§ **WORK TASK**:
Across the whole listing, copy out every line that includes the string "opted".

□ □ □ □

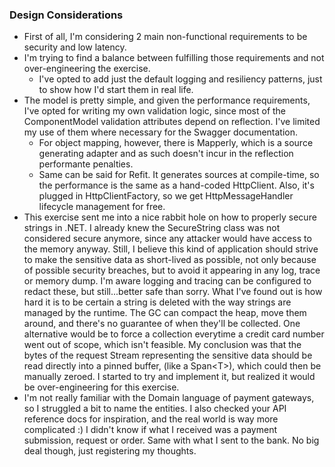 ### Design Considerations

- First of all, I'm considering 2 main non-functional requirements to be security and low latency.
- I'm trying to find a balance between fulfilling those requirements and not over-engineering the exercise.
    - I've opted to add just the default logging and resiliency patterns, just to show how I'd start them in real life.
- The model is pretty simple, and given the performance requirements, I've opted for writing my own validation logic,
  since most of the ComponentModel validation attributes depend on reflection. I've limited my use of them where
  necessary for the Swagger documentation.
    - For object mapping, however, there is Mapperly, which is a source generating adapter
      and as such doesn't incur in the reflection performante penalties.
    - Same can be said for Refit. It generates sources at compile-time, so the performance is the same as a hand-coded HttpClient. 
     Also, it's plugged in HttpClientFactory, so we get HttpMessageHandler lifecycle management for free. 
- This exercise sent me into a nice rabbit hole on how to properly secure strings in .NET.
  I already knew the SecureString class was not considered secure anymore,
  since any attacker would have access to the memory anyway.
  Still, I believe this kind of application should strive to make the sensitive data as short-lived as possible,
  not only because of possible security breaches, but to avoid it appearing in any log, trace or memory dump.
  I'm aware logging and tracing can be configured to redact these, but still...better safe than sorry.
  What I've found out is how hard it is to be certain a string is deleted with the way strings are managed by the runtime. 
  The GC can compact the heap, move them around, and there's no guarantee of when they'll be collected.
  One alternative would be to force a collection everytime a credit card number went out of scope, which isn't feasible.
  My conclusion was that the bytes of the request Stream representing the sensitive data should be read directly into a
  pinned buffer,
  (like a Span\<T>), which could then be manually zeroed. I started to try and implement it, but realized it would be
  over-engineering for this exercise.
- I'm not really familiar with the Domain language of payment gateways, so I struggled a bit to name the entities.
  I also checked your API reference docs for inspiration, and the real world is way more complicated :) 
  I didn't know if what I received was a payment submission, request or order. Same with what I sent to the bank. No big
  deal though, just registering my thoughts.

□ □ □ □

§ **ANSWER TO THE EXERCISE**:
    - I've opted to add just the default logging and resiliency patterns, just to show how I'd start them in real life.
- The model is pretty simple, and given the performance requirements, I've opted for writing my own validation logic,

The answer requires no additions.